__To do__
Output exactly, and only, the lines below from the one with "- Software Engineering" down to the one with "и иконки кнопки". Include both end lines and no pictures.

[[ Excerpted records, beginning ]]

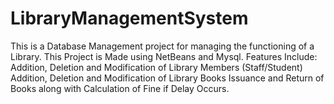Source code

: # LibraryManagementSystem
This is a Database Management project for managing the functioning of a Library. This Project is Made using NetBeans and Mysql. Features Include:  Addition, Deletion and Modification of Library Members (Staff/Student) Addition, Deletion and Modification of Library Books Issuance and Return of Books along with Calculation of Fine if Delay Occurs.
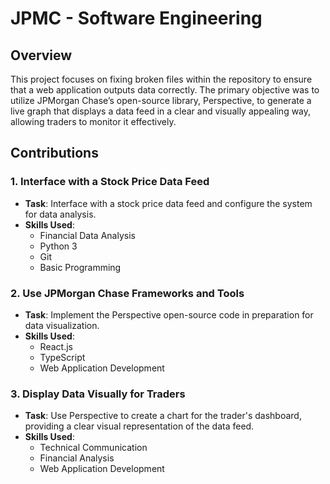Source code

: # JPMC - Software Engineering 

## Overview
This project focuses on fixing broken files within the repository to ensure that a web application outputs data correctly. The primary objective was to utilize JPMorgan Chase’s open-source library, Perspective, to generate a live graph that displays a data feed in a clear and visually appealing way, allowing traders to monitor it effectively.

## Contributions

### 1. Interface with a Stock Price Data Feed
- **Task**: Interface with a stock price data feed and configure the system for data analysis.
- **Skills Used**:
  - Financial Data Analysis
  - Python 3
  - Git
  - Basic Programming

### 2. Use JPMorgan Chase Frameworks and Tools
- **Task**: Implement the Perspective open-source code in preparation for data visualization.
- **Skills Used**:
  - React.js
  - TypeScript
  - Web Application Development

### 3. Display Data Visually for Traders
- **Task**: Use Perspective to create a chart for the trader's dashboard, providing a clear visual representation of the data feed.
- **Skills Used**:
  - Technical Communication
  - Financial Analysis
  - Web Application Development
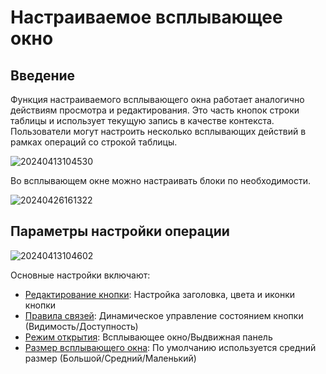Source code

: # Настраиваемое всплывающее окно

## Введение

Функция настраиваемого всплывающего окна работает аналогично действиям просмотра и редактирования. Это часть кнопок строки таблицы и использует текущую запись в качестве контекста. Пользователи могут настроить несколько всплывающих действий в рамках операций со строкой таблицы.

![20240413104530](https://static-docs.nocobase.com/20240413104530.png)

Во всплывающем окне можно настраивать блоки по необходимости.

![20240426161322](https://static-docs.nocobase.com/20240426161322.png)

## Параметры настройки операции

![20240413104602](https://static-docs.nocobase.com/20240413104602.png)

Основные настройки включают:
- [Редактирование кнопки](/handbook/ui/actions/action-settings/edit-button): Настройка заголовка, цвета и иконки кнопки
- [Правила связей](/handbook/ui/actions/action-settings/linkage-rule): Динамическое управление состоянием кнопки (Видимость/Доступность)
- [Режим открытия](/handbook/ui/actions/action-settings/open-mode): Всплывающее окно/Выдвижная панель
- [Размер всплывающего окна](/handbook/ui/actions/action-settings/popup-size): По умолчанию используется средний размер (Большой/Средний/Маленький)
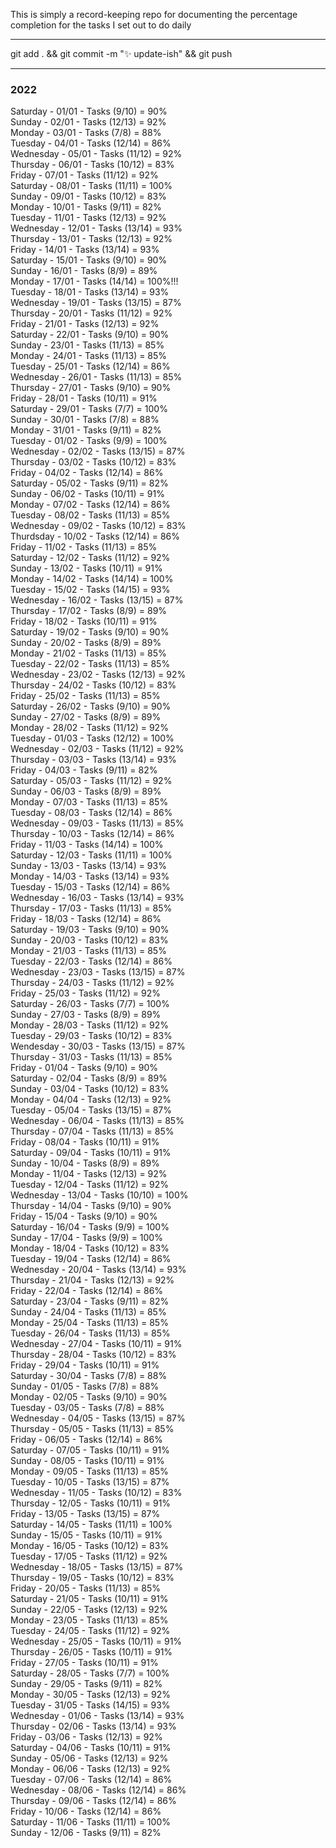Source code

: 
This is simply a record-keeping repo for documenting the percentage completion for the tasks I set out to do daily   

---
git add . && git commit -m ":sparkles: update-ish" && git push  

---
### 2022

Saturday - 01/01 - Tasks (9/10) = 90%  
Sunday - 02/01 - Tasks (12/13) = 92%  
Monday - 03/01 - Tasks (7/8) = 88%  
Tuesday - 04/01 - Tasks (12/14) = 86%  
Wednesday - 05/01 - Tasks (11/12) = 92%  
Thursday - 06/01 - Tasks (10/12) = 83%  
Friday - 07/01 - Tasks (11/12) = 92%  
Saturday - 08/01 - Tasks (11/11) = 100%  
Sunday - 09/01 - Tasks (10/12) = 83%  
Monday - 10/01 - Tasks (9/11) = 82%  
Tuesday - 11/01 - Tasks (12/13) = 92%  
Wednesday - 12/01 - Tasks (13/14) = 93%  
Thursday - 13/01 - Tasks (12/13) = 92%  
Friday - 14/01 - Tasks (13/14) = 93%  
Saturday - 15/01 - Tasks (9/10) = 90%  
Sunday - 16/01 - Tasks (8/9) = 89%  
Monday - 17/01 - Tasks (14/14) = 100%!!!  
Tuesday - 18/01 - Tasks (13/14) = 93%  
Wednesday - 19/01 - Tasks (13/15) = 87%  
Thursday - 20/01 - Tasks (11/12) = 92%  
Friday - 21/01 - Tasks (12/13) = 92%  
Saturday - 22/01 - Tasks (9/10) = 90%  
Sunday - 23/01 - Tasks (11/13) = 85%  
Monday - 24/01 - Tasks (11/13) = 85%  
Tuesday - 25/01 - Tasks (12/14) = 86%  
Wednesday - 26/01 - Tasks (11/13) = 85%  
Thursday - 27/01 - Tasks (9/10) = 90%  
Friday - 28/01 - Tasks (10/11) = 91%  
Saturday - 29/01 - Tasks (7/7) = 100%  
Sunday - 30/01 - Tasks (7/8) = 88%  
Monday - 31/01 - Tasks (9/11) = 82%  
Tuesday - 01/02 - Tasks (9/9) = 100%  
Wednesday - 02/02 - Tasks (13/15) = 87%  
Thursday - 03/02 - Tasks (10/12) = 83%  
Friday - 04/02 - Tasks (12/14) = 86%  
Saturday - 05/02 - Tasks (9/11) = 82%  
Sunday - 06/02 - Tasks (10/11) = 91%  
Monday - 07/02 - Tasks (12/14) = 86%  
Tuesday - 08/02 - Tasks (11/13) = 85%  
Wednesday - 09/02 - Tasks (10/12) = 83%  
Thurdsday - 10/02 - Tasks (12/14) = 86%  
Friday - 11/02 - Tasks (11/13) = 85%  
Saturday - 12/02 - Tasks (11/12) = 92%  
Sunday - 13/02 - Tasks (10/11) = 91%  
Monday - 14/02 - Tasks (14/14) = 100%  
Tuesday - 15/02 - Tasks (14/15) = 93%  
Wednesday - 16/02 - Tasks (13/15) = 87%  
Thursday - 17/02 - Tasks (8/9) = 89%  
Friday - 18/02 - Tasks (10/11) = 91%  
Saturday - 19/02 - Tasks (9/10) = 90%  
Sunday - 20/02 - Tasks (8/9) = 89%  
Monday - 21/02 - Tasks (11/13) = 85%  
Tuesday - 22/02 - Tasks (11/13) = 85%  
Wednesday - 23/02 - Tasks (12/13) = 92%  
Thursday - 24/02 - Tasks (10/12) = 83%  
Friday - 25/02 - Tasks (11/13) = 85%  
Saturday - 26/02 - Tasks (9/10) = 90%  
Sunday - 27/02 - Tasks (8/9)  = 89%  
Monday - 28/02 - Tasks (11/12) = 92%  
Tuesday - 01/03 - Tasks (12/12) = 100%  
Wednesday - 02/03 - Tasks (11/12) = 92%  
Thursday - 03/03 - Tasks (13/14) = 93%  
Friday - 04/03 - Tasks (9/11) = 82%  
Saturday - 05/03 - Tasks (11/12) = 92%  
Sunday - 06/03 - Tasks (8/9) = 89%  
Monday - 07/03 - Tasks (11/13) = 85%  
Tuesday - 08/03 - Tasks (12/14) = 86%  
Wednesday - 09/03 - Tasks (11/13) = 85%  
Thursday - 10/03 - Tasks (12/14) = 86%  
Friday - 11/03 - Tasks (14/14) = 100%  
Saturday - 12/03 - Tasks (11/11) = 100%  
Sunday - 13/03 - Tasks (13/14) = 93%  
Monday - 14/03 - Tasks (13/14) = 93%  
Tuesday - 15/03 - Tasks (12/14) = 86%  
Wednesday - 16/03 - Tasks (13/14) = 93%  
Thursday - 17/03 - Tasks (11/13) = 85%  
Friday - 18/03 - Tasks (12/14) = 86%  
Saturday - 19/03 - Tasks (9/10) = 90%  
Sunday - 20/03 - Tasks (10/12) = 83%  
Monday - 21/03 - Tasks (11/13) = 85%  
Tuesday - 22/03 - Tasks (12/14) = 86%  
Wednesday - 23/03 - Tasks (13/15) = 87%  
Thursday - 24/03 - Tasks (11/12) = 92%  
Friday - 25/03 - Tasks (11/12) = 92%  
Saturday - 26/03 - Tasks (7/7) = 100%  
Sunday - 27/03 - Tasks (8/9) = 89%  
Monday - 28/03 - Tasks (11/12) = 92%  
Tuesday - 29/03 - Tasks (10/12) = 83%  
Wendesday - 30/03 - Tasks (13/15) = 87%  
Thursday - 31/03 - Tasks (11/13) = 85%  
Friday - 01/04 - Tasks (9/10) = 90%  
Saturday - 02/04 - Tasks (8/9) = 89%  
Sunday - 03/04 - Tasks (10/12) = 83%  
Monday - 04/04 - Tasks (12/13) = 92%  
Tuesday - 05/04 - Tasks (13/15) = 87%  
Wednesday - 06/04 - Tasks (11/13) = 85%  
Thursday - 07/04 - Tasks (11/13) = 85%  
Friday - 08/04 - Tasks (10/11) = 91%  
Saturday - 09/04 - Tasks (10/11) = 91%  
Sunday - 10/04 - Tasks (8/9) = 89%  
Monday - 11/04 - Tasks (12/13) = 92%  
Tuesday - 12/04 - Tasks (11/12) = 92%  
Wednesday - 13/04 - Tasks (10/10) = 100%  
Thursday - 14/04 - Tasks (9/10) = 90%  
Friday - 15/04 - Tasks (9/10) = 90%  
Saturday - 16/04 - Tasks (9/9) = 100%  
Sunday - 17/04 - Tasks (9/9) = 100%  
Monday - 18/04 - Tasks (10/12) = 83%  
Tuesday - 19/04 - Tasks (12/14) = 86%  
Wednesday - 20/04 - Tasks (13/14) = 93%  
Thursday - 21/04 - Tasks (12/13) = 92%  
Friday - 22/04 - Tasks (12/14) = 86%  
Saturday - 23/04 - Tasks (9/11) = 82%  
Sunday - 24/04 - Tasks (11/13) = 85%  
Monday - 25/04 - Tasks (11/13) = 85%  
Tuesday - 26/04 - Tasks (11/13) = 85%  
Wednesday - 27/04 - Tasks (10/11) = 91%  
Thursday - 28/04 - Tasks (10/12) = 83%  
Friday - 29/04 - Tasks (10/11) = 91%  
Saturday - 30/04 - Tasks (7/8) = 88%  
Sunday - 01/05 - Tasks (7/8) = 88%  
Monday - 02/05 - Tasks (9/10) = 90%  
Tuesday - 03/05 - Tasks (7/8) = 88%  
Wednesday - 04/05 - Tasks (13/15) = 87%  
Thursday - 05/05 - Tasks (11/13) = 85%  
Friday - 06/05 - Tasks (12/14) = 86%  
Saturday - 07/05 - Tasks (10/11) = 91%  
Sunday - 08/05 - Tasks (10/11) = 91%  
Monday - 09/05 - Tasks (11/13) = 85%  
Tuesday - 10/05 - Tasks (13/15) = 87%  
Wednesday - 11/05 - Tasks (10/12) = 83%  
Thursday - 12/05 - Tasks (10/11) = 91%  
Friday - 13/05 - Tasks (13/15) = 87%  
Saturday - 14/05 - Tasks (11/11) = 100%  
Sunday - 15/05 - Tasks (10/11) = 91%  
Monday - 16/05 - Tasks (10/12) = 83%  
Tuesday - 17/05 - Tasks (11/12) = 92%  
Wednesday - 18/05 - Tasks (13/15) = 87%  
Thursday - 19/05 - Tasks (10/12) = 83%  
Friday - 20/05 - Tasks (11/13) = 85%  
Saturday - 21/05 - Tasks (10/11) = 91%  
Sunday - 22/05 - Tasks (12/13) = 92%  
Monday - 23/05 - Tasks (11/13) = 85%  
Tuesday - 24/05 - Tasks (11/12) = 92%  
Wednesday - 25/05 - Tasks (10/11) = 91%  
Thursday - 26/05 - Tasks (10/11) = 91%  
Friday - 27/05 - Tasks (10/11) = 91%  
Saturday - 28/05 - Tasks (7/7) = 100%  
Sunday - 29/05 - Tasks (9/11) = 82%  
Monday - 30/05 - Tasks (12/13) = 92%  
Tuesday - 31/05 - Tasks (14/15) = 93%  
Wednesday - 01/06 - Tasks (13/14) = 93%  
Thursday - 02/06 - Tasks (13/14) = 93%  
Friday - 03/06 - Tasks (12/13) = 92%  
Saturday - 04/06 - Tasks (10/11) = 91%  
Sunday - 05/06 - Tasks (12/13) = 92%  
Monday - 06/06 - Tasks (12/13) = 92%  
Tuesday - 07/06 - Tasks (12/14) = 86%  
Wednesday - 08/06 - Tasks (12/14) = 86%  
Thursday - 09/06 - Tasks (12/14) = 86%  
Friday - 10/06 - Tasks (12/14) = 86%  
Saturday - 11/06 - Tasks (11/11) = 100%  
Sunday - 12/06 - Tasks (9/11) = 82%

[[ Excerpted records, end ]]

__Result of the task__
: # JPMC - Software Engineering 

## Overview
This project focuses on fixing broken files within the repository to ensure that a web application outputs data correctly. The primary objective was to utilize JPMorgan Chase’s open-source library, Perspective, to generate a live graph that displays a data feed in a clear and visually appealing way, allowing traders to monitor it effectively.

## Contributions

### 1. Interface with a Stock Price Data Feed
- **Task**: Interface with a stock price data feed and configure the system for data analysis.
- **Skills Used**:
  - Financial Data Analysis
  - Python 3
  - Git
  - Basic Programming

### 2. Use JPMorgan Chase Frameworks and Tools
- **Task**: Implement the Perspective open-source code in preparation for data visualization.
- **Skills Used**:
  - React.js
  - TypeScript
  - Web Application Development

### 3. Display Data Visually for Traders
- **Task**: Use Perspective to create a chart for the trader's dashboard, providing a clear visual representation of the data feed.
- **Skills Used**:
  - Technical Communication
  - Financial Analysis
  - Web Application Development
Source code

: # Настраиваемое всплывающее окно

## Введение

Функция настраиваемого всплывающего окна работает аналогично действиям просмотра и редактирования. Это часть кнопок строки таблицы и использует текущую запись в качестве контекста. Пользователи могут настроить несколько всплывающих действий в рамках операций со строкой таблицы.

![20240413104530](https://static-docs.nocobase.com/20240413104530.png)

Во всплывающем окне можно настраивать блоки по необходимости.

![20240426161322](https://static-docs.nocobase.com/20240426161322.png)

## Параметры настройки операции

![20240413104602](https://static-docs.nocobase.com/20240413104602.png)

Основные настройки включают:
- [Редактирование кнопки](/handbook/ui/actions/action-settings/edit-button): Настройка заголовка, цвета и иконки кнопки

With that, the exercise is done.